Friday, 15 August 2014

Supervalu Says Hackers May Have Stolen U.S. Customers’ Data

Photographer: Ariana Lindquist/Bloomberg
Customers shop for produce at a Cub Foods owned by Supervalu Inc. in Crystal, Minnesota.
Supervalu Inc. (SVU) said customers’ payment-card details may have been stolen as the U.S. grocery chain with more than 3,300 stores became the latest to fall victim to hackers.
The data may have been stolen from cards used in Supervalu stores from June 22 to July 17 following a network intrusion, the Eden Prairie, Minnesota-based company said in a statement today. Payment companies have been notified and law-enforcement agencies are investigating, it said.
Supervalu joins a lengthening list of companies whose systems have been compromised. Minneapolis-based retailer Target Corp. was victim of a breach last year that allowed hackers to gain access to payment data for 40 million customers’ cards. Hackers in Russia have amassed 1.2 billion sets of
looted user names and passwords, the largest known cache of stolen personal information, U.S. company Hold Security LLC said this month.

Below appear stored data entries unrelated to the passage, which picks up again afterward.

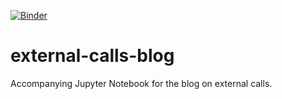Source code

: [![Binder](https://mybinder.org/badge_logo.svg)](https://mybinder.org/v2/gh/abhirama/external-calls-blog/master)

# external-calls-blog
Accompanying Jupyter Notebook for the blog on external calls. 
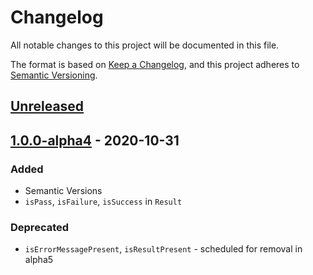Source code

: # Changelog
All notable changes to this project will be documented in this file.

The format is based on [Keep a Changelog](https://keepachangelog.com/en/1.0.0/),
and this project adheres to [Semantic Versioning](https://semver.org/spec/v2.0.0.html).

## [Unreleased]

## [1.0.0-alpha4] - 2020-10-31
### Added
- Semantic Versions
- `isPass`, `isFailure`, `isSuccess` in `Result`
### Deprecated
- `isErrorMessagePresent`, `isResultPresent` - scheduled for removal in alpha5

[Unreleased]: https://github.com/xf8b/utils/compare/v1.0.0-alpha4...HEAD
[1.0.0-alpha4]: https://github.com/olivierlacan/keep-a-changelog/compare/26ba8b3295d51bebf53423782c4ae3b8926d06cd...v1.0.0-alpha4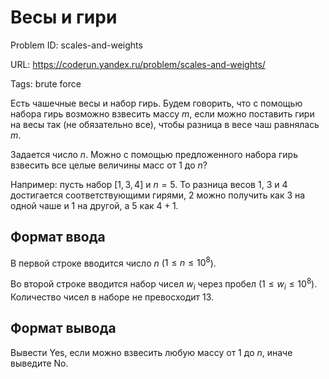 # Весы и гири

Problem ID: scales-and-weights

URL: https://coderun.yandex.ru/problem/scales-and-weights/

Tags: brute force

Есть чашечные весы и набор гирь. Будем говорить, что с помощью набора гирь возможно взвесить массу $m$, если можно поставить гири на весы так (не обязательно все), чтобы разница в весе чаш равнялась $m$.

Задается число $n$. Можно с помощью предложенного набора гирь взвесить все целые величины масс от $1$ до $n$?

Например: пусть набор $[1, 3, 4]$ и $n=5$. То разница весов $1$, $3$ и $4$ достигается соответствующими гирями, $2$ можно получить как $3$ на одной чаше и $1$ на другой, а $5$ как $4+1$.


## Формат ввода

В первой строке вводится число $n$ ($1 \le n \le 10^8$).

Во второй строке вводится набор чисел $w_i$ через пробел ($1 \le w_i \le 10^8$). 
Количество чисел в наборе не превосходит 13.


## Формат вывода

Вывести Yes, если можно взвесить любую массу от $1$ до $n$, иначе выведите No.

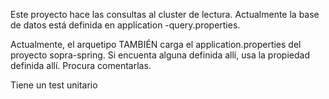 Este proyecto hace las consultas al cluster de lectura. Actualmente la base de datos está definida en application
-query.properties. 

Actualmente, el arquetipo TAMBIÉN carga el application.properties del proyecto sopra-spring. Si encuenta alguna
 definida allí, usa la propiedad definida allí. Procura comentarlas.
 


Tiene un test unitario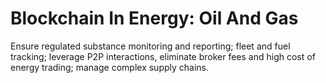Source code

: # Blockchain In Energy: Oil And Gas
Ensure regulated substance monitoring and reporting; fleet and fuel tracking; leverage P2P interactions, eliminate broker fees and high cost of energy trading; manage complex supply chains.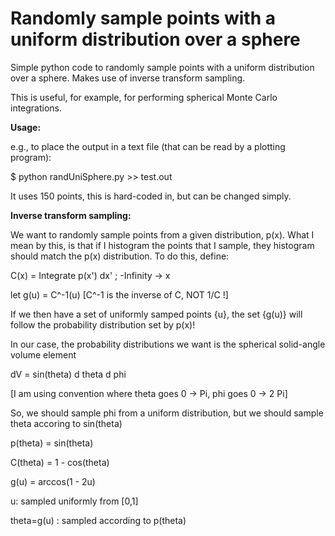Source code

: # Randomly sample points with a uniform distribution over a sphere

Simple python code to randomly sample points with a uniform distribution over a sphere.
Makes use of inverse transform sampling.

This is useful, for example, for performing spherical Monte Carlo integrations.


**Usage:**

e.g., to place the output in a text file (that can be read by a plotting program):

$ python randUniSphere.py >> test.out

It uses 150 points, this is hard-coded in, but can be changed simply.


**Inverse transform sampling:**

We want to randomly sample points from a given distribution, p(x).
What I mean by this, is that if I histogram the points that I sample, they histogram should match the p(x) distribution.
To do this, define:

C(x) = Integrate p(x') dx' ; -Infinity -> x

let g(u) = C^-1(u)    [C^-1 is the inverse of C, NOT 1/C !]

If we then have a set of uniformly samped points {u},
the set {g(u)} will follow the probability distribution set by p(x)!

In our case, the probability distributions we want is the spherical solid-angle volume element

dV = sin(theta) d theta  d phi

[I am using convention where theta goes 0 -> Pi, phi goes 0 -> 2 Pi]

So, we should sample phi from a uniform distribution, but we should sample theta accoring to sin(theta)

p(theta) = sin(theta)

C(theta) = 1 - cos(theta)

g(u) = arccos(1 - 2u)

u: sampled uniformly from [0,1]

theta=g(u) : sampled according to p(theta)


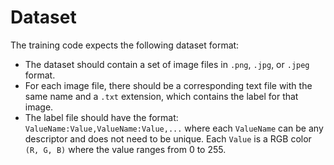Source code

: # Dataset
The training code expects the following dataset format:
- The dataset should contain a set of image files in `.png`, `.jpg`, or `.jpeg` format.
- For each image file, there should be a corresponding text file with the same name and a `.txt` extension, which contains the label for that image.
- The label file should have the format: `ValueName:Value,ValueName:Value,...` where each `ValueName` can be any descriptor and does not need to be unique. Each `Value` is a RGB color `(R, G, B)` where the value ranges from 0 to 255.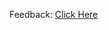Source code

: Feedback: [Click Here](https://docs.google.com/forms/d/1pw5SuOMMZQfuni4ZuEUZq7WLCfKNGziBMpQl17U-d-0/prefill1)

Cybercrime costs as much as $575 billion a year and remains a growth industry with attacks on banks, retailers and energy companies that will worsen, according to a June report by the Washington-based Center for Strategic and International Studies and sponsored by network security company McAfee Inc.

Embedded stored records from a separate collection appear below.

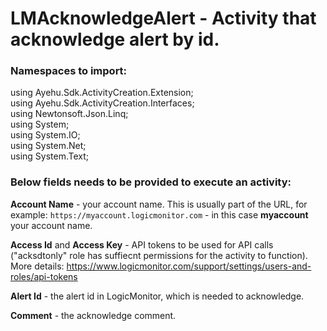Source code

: # LMAcknowledgeAlert - Activity that acknowledge alert by id.

### Namespaces to import:

using Ayehu.Sdk.ActivityCreation.Extension;<br/>
using Ayehu.Sdk.ActivityCreation.Interfaces;<br/>
using Newtonsoft.Json.Linq;<br/>
using System;<br/>
using System.IO;<br/>
using System.Net;<br/>
using System.Text;<br/>

### Below fields needs to be provided to execute an activity:

**Account Name** - your account name. This is usually part of the URL, for example: `https://myaccount.logicmonitor.com` - in this case **myaccount** your account name.

**Access Id** and **Access Key** - API tokens to be used for API calls ("acksdtonly" role has suffiecnt permissions for the activity to function). More details: https://www.logicmonitor.com/support/settings/users-and-roles/api-tokens

**Alert Id** - the alert id in LogicMonitor, which is needed to acknowledge.

**Comment** - the acknowledge comment.
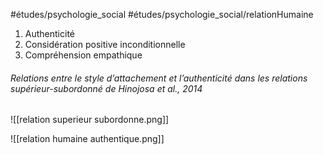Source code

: #études/psychologie_social
#études/psychologie_social/relationHumaine

1. Authenticité
2. Considération positive inconditionnelle
3. Compréhension empathique

###### Relations entre le style d’attachement et l’authenticité dans les relations supérieur-subordonné de Hinojosa et al., 2014
![[relation superieur subordonne.png]]

![[relation humaine authentique.png]]

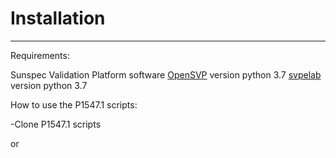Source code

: # Installation

---

Requirements:

Sunspec Validation Platform software [OpenSVP][opensvp-url] version python 3.7
[svpelab][svpelab-url] version python 3.7 


How to use the P1547.1 scripts:

-Clone P1547.1 scripts


[opensvp-url]: https://github.com/EstefanCanmet/svp
[svpelab-url]: https://github.com/sunspec/svp_energy_lab/tree/dev

or

[opensvp-url]: https://github.com/BuiMCanmet/svp
[svpelab-url]: https://github.com/BuiMCanmet/svp_energy_lab

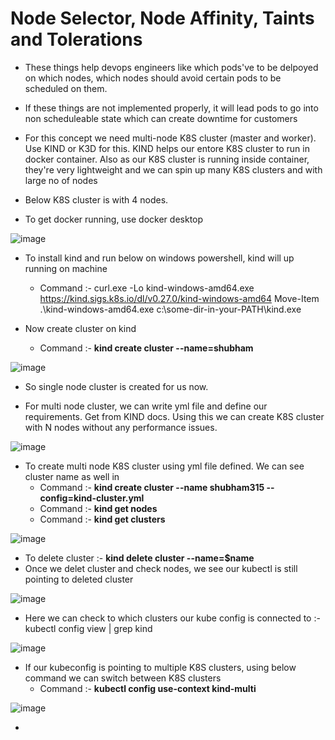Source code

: # Node Selector, Node Affinity, Taints and Tolerations

- These things help devops engineers like which pods've to be delpoyed on which nodes, which nodes should avoid certain pods to be scheduled on them.
- If these things are not implemented properly, it will lead pods to go into non scheduleable state which can create downtime for customers

- For this concept we need multi-node K8S cluster (master and worker). Use KIND or K3D for this. KIND helps our entore K8S cluster to run in docker container. Also as our K8S cluster is running inside container, they're very lightweight and we can spin up many K8S clusters and with large no of nodes
- Below K8S cluster is with 4 nodes.
- To get docker running, use docker desktop

![image](https://github.com/user-attachments/assets/c9eaa4c5-6429-4fd6-a7e5-02afe6a701ec)

- To install kind and run below on windows powershell, kind will up running on machine
  - Command :- curl.exe -Lo kind-windows-amd64.exe https://kind.sigs.k8s.io/dl/v0.27.0/kind-windows-amd64
               Move-Item .\kind-windows-amd64.exe c:\some-dir-in-your-PATH\kind.exe

- Now create cluster on kind
  - Command :- **kind create cluster --name=shubham**

![image](https://github.com/user-attachments/assets/8626f826-6c61-487a-a623-5e02eb3bed62)

- So single node cluster is created for us now.

- For multi node cluster, we can write yml file and define our requirements. Get from KIND docs. Using this we can create K8S cluster with N nodes without any performance issues.

![image](https://github.com/user-attachments/assets/4743c6ee-0417-49e4-aa76-f8f5ead6ad94)

- To create multi node K8S cluster using yml file defined. We can see cluster name as well in 
  - Command :- **kind create cluster --name shubham315 --config=kind-cluster.yml**
  - Command :- **kind get nodes**
  - Command :- **kind get clusters**
 
![image](https://github.com/user-attachments/assets/0d61fd16-97f5-4713-a1ee-3091eafd7f09)

- To delete cluster :- **kind delete cluster --name=$name**
- Once we delet cluster and check nodes, we see our kubectl is still pointing to deleted cluster

![image](https://github.com/user-attachments/assets/727d1bbd-83af-4940-a5e4-ca5887b1e6a5)

- Here we can check to which clusters our kube config is connected to :- kubectl config view | grep kind

![image](https://github.com/user-attachments/assets/6e365a8f-dc24-4b9d-ae1d-73d054dbf55b)

- If our kubeconfig is pointing to multiple K8S clusters, using below command we can switch between K8S clusters
  - Command :- **kubectl config use-context kind-multi**
 
![image](https://github.com/user-attachments/assets/61745733-bfc8-4357-b309-69dfd498b833)

-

“We have had no evidence of any misuse of any customer data,” Supervalu Chief Executive Officer Sam Duncan said in today’s statement. “I regret any inconvenience that this may cause our customers, but want to assure them that it is safe to shop in our stores.”

Better Security

Such breaches threaten to drive customers away and can also be dangerous for company executives.

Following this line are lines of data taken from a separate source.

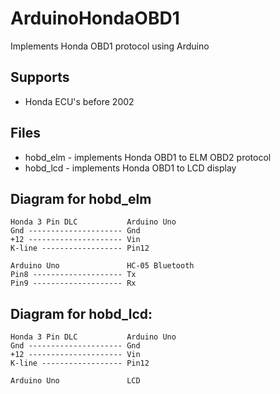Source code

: ArduinoHondaOBD1
===========

Implements Honda OBD1 protocol using Arduino


Supports
--------
* Honda ECU's before 2002


Files
-----
* hobd_elm - implements Honda OBD1 to ELM OBD2 protocol
* hobd_lcd - implements Honda OBD1 to LCD display


Diagram for hobd_elm
--------------------
    Honda 3 Pin DLC           Arduino Uno
    Gnd --------------------- Gnd
    +12 --------------------- Vin
    K-line ------------------ Pin12

    Arduino Uno               HC-05 Bluetooth
    Pin8 -------------------- Tx
    Pin9 -------------------- Rx


Diagram for hobd_lcd:
---------------
    Honda 3 Pin DLC           Arduino Uno
    Gnd --------------------- Gnd
    +12 --------------------- Vin
    K-line ------------------ Pin12

    Arduino Uno               LCD


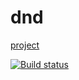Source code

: # dnd

[project](https://lana2810.github.io/ahj-dnd/)

[![Build status](https://ci.appveyor.com/api/projects/status/3defiys7b4ao2b1d/branch/master?svg=true)](https://ci.appveyor.com/project/lana2810/ahj-dnd/branch/master)
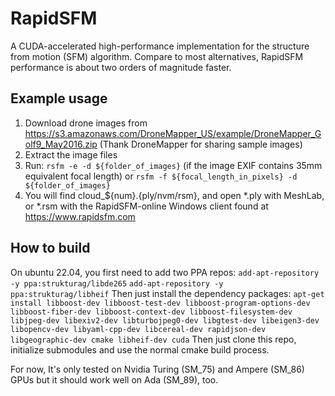 # RapidSFM
A CUDA-accelerated high-performance implementation for the structure from motion (SFM) algorithm. Compare to most alternatives, RapidSFM performance is about two orders of magnitude faster.

## Example usage
 1. Download drone images from https://s3.amazonaws.com/DroneMapper_US/example/DroneMapper_Golf9_May2016.zip (Thank DroneMapper for sharing sample images)
 2. Extract the image files
 3. Run: `rsfm -e -d ${folder_of_images}` (if the image EXIF contains 35mm equivalent focal length) or `rsfm -f ${focal_length_in_pixels} -d ${folder_of_images}`
 4. You will find cloud_${num}.{ply/nvm/rsm}, and open *.ply with MeshLab, or *.rsm with the RapidSFM-online Windows client found at https://www.rapidsfm.com

## How to build
On ubuntu 22.04, you first need to add two PPA repos:
    `add-apt-repository -y ppa:strukturag/libde265`
    `add-apt-repository -y ppa:strukturag/libheif`
Then just install the dependency packages:
    `apt-get install libboost-dev libboost-test-dev libboost-program-options-dev libboost-fiber-dev libboost-context-dev libboost-filesystem-dev libjpeg-dev libexiv2-dev libturbojpeg0-dev libgtest-dev libeigen3-dev libopencv-dev libyaml-cpp-dev libcereal-dev rapidjson-dev libgeographic-dev cmake libheif-dev cuda`
Then just clone this repo, initialize submodules and use the normal cmake build process.

For now, It's only tested on Nvidia Turing (SM_75) and Ampere (SM_86) GPUs but it should work well on Ada (SM_89), too.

Target’s board ousted CEO Gregg Steinhafel in the wake of the data theft last year. The retailer’s reputation and store visitor numbers were hurt after the attack became public in December, while its U.S. comparable-store sales fell 2.5 percent in the fourth quarter. Target said earlier this year that it would spend $100 million to accelerate the rollout of cards with better security technology.
Luxury retailer Neiman Marcus Group Ltd. and LivingSocial Inc., the daily coupon website based in Washington, were also hit by cyber-attacks in 2013.
While some of the highest-profile victims of hacking have been U.S. companies, the problem is global. Orange SA, France’s largest phone company, said in May that 1.3 million people had personal information stolen because of a breach in a technical platform, the second attack on the company this year.